[TriLUG] IPv6, openness, and network neutrality
Kevin Otte
nivex at nivex.net
Thu Jan 31 14:30:18 EST 2013
Geoff Huston is the Chief Scientist at APNIC, the registry of addresses
for the Asia-Pacific region.
This text is from the end of the article
http://www.lifehacker.com.au/2013/01/why-hasnt-everyone-moved-to-ipv6/
--snip--
End users might not care how their IP addresses are assigned, but an
internet based largely on NAT systems would completely eliminate network
neutrality, Huston suggested. “A carrier-grade NAT is like a toolbox.
The access provider has visibility to the traffic, and the rationing
model changes.”
“Once we’ve exhausted IPv4 addresses there’s no such thing as end-to-end
anymore All of your traffic is pulled apart and sometimes the content is
changed. All of a sudden, openness doesn’t exist any more. This whole
idea of permission-less networking is over if the network is ridden with
middleware and with folks whose economic incentive is to restrict the
edge because they want their money back.”
For Huston, the biggest issue is that the resistance to IPv6 might
signal a move away from the open standards-based world that the internet
has heralded, returning us to the state of technology three decades ago.

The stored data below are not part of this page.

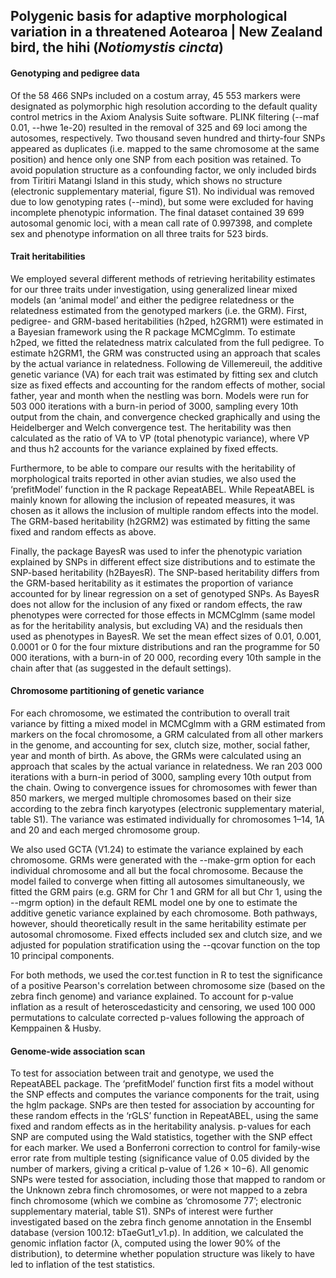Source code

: 
## Polygenic basis for adaptive morphological variation in a threatened Aotearoa | New Zealand bird, the hihi (*Notiomystis cincta*)


#### Genotyping and pedigree data
Of the 58 466 SNPs included on a costum array, 45 553 markers were designated as polymorphic high resolution according to the default quality control metrics in the Axiom Analysis Suite software. PLINK filtering (--maf 0.01, --hwe 1e-20) resulted in the removal of 325 and 69 loci among the autosomes, respectively. Two thousand seven hundred and thirty-four SNPs appeared as duplicates (i.e. mapped to the same chromosome at the same position) and hence only one SNP from each position was retained. To avoid population structure as a confounding factor, we only included birds from Tiritiri Matangi Island in this study, which shows no structure (electronic supplementary material, figure S1). No individual was removed due to low genotyping rates (--mind), but some were excluded for having incomplete phenotypic information. The final dataset contained 39 699 autosomal genomic loci, with a mean call rate of 0.997398, and complete sex and phenotype information on all three traits for 523 birds.

#### Trait heritabilities
We employed several different methods of retrieving heritability estimates for our three traits under investigation, using generalized linear mixed models (an ‘animal model’ and either the pedigree relatedness or the relatedness estimated from the genotyped markers (i.e. the GRM). First, pedigree- and GRM-based heritabilities (h2ped, h2GRM1) were estimated in a Bayesian framework using the R package MCMCglmm. To estimate h2ped, we fitted the relatedness matrix calculated from the full pedigree. To estimate h2GRM1, the GRM was constructed using an approach that scales by the actual variance in relatedness. Following de Villemereuil, the additive genetic variance (VA) for each trait was estimated by fitting sex and clutch size as fixed effects and accounting for the random effects of mother, social father, year and month when the nestling was born. Models were run for 503 000 iterations with a burn-in period of 3000, sampling every 10th output from the chain, and convergence checked graphically and using the Heidelberger and Welch convergence test. The heritability was then calculated as the ratio of VA to VP (total phenotypic variance), where VP and thus h2 accounts for the variance explained by fixed effects.

Furthermore, to be able to compare our results with the heritability of morphological traits reported in other avian studies, we also used the ‘prefitModel’ function in the R package RepeatABEL. While RepeatABEL is mainly known for allowing the inclusion of repeated measures, it was chosen as it allows the inclusion of multiple random effects into the model. The GRM-based heritability (h2GRM2) was estimated by fitting the same fixed and random effects as above.

Finally, the package BayesR was used to infer the phenotypic variation explained by SNPs in different effect size distributions and to estimate the SNP-based heritability (h2BayesR). The SNP-based heritability differs from the GRM-based heritability as it estimates the proportion of variance accounted for by linear regression on a set of genotyped SNPs. As BayesR does not allow for the inclusion of any fixed or random effects, the raw phenotypes were corrected for those effects in MCMCglmm (same model as for the heritability analysis, but excluding VA) and the residuals then used as phenotypes in BayesR. We set the mean effect sizes of 0.01, 0.001, 0.0001 or 0 for the four mixture distributions and ran the programme for 50 000 iterations, with a burn-in of 20 000, recording every 10th sample in the chain after that (as suggested in the default settings).

#### Chromosome partitioning of genetic variance
For each chromosome, we estimated the contribution to overall trait variance by fitting a mixed model in MCMCglmm with a GRM estimated from markers on the focal chromosome, a GRM calculated from all other markers in the genome, and accounting for sex, clutch size, mother, social father, year and month of birth. As above, the GRMs were calculated using an approach that scales by the actual variance in relatedness. We ran 203 000 iterations with a burn-in period of 3000, sampling every 10th output from the chain. Owing to convergence issues for chromosomes with fewer than 850 markers, we merged multiple chromosomes based on their size according to the zebra finch karyotypes (electronic supplementary material, table S1). The variance was estimated individually for chromosomes 1–14, 1A and 20 and each merged chromosome group.

We also used GCTA (V1.24) to estimate the variance explained by each chromosome. GRMs were generated with the --make-grm option for each individual chromosome and all but the focal chromosome. Because the model failed to converge when fitting all autosomes simultaneously, we fitted the GRM pairs (e.g. GRM for Chr 1 and GRM for all but Chr 1, using the --mgrm option) in the default REML model one by one to estimate the additive genetic variance explained by each chromosome. Both pathways, however, should theoretically result in the same heritability estimate per autosomal chromosome. Fixed effects included sex and clutch size, and we adjusted for population stratification using the --qcovar function on the top 10 principal components.

For both methods, we used the cor.test function in R to test the significance of a positive Pearson's correlation between chromosome size (based on the zebra finch genome) and variance explained. To account for p-value inflation as a result of heteroscedasticity and censoring, we used 100 000 permutations to calculate corrected p-values following the approach of Kemppainen & Husby.

#### Genome-wide association scan
To test for association between trait and genotype, we used the RepeatABEL package. The ‘prefitModel’ function first fits a model without the SNP effects and computes the variance components for the trait, using the hglm package. SNPs are then tested for association by accounting for these random effects in the ‘rGLS’ function in RepeatABEL, using the same fixed and random effects as in the heritability analysis. p-values for each SNP are computed using the Wald statistics, together with the SNP effect for each marker. We used a Bonferroni correction to control for family-wise error rate from multiple testing (significance value of 0.05 divided by the number of markers, giving a critical p-value of 1.26 × 10−6). All genomic SNPs were tested for association, including those that mapped to random or the Unknown zebra finch chromosomes, or were not mapped to a zebra finch chromosome (which we combine as ‘chromosome 77’; electronic supplementary material, table S1). SNPs of interest were further investigated based on the zebra finch genome annotation in the Ensembl database (version 100.12: bTaeGut1_v1.p). In addition, we calculated the genomic inflation factor (λ, computed using the lower 90% of the distribution), to determine whether population structure was likely to have led to inflation of the test statistics.
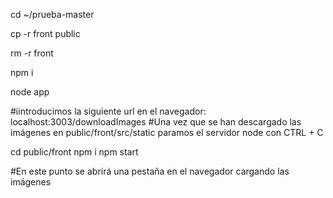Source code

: cd ~/prueba-master

cp -r front public

rm -r front

npm i

node app

#iintroducimos la siguiente url en el navegador: localhost:3003/downloadImages
#Una vez que se han descargado las imágenes en public/front/src/static paramos el servidor node con CTRL + C

cd public/front
npm i
npm start

#En este punto se abrirá una pestaña en el navegador cargando las imágenes
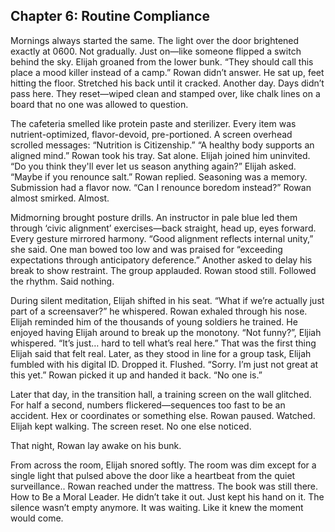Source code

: ## Chapter 6: Routine Compliance ##

Mornings always started the same.
The light over the door brightened exactly at 0600. Not gradually. Just on—like someone flipped a switch behind the sky.
Elijah groaned from the lower bunk.
“They should call this place a mood killer instead of a camp.”
Rowan didn’t answer. He sat up, feet hitting the floor. Stretched his back until it cracked. Another day.
Days didn’t pass here. They reset—wiped clean and stamped over, like chalk lines on a board that no one was allowed to question.

The cafeteria smelled like protein paste and sterilizer. Every item was nutrient-optimized, flavor-devoid, pre-portioned.
A screen overhead scrolled messages:
“Nutrition is Citizenship.” “A healthy body supports an aligned mind.”
Rowan took his tray. Sat alone. Elijah joined him uninvited.
“Do you think they'll ever let us season anything again?” Elijah asked.
“Maybe if you renounce salt.” Rowan replied.
Seasoning was a memory. Submission had a flavor now.
“Can I renounce boredom instead?”
Rowan almost smirked. Almost.

Midmorning brought posture drills.
An instructor in pale blue led them through ‘civic alignment’ exercises—back straight, head up, eyes forward. Every gesture mirrored harmony.
“Good alignment reflects internal unity,” she said.
One man bowed too low and was praised for “exceeding expectations through anticipatory deference.”
Another asked to delay his break to show restraint. The group applauded.
Rowan stood still. Followed the rhythm. Said nothing.

During silent meditation, Elijah shifted in his seat.
“What if we’re actually just part of a screensaver?” he whispered.
Rowan exhaled through his nose. Elijah reminded him of the thousands of young soldiers he trained. He enjoyed having Elijah around to break up the monotony. 
“Not funny?”,  Eljiah whispered. 
“It’s just… hard to tell what’s real here.”
That was the first thing Elijah said that felt real.
Later, as they stood in line for a group task, Elijah fumbled with his digital ID. Dropped it. Flushed.
“Sorry. I’m just not great at this yet.”
Rowan picked it up and handed it back.
“No one is.”

Later that day, in the transition hall, a training screen on the wall glitched.
For half a second, numbers flickered—sequences too fast to be an accident. Hex or coordinates or something else.
Rowan paused. Watched.
Elijah kept walking.
The screen reset. No one else noticed.

That night, Rowan lay awake on his bunk.

From across the room, Elijah snored softly.
The room was dim except for a single light that pulsed above the door like a heartbeat from the  quiet surveillance..
Rowan reached under the mattress.
The book was still there.
How to Be a Moral Leader.
He didn’t take  it out. Just kept his hand on it.
The silence wasn’t empty anymore.
It was waiting.
Like it knew the moment would come.
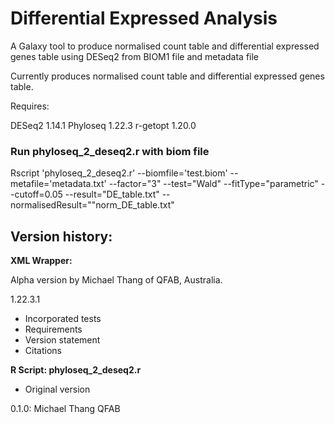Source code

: # Differential Expressed Analysis

A Galaxy tool to produce normalised count table and differential expressed genes table using DESeq2 from BIOM1 file and metadata file

Currently produces normalised count table and differential expressed genes table.

Requires:

DESeq2 1.14.1
Phyloseq 1.22.3
r-getopt 1.20.0

### Run phyloseq_2_deseq2.r with biom file
Rscript 'phyloseq_2_deseq2.r' --biomfile='test.biom' --metafile='metadata.txt' --factor="3" --test="Wald" --fitType="parametric" --cutoff=0.05 --result="DE_table.txt" --normalisedResult=""norm_DE_table.txt"


## Version history:

**XML Wrapper:**

Alpha version by Michael Thang of QFAB, Australia.

1.22.3.1

* Incorporated tests
* Requirements
* Version statement
* Citations


**R Script: phyloseq_2_deseq2.r**

* Original version

0.1.0: Michael Thang QFAB
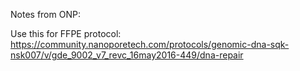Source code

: Notes from ONP:

Use this for FFPE protocol:
https://community.nanoporetech.com/protocols/genomic-dna-sqk-nsk007/v/gde_9002_v7_revc_16may2016-449/dna-repair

“Back then, everything was proprietary. It was a closed world. We never
see much of that any more, apart from the iPhone which is a resurgence
of the same thing. This is a world which is dominated by openness, but
how fragile is this? Will it last?”
“What we’ve really done is shut down the last 10 years of fascinating,
mind-boggling marvellous innovation and replaced it with crap. It’s time
to think about this and choose very carefully.”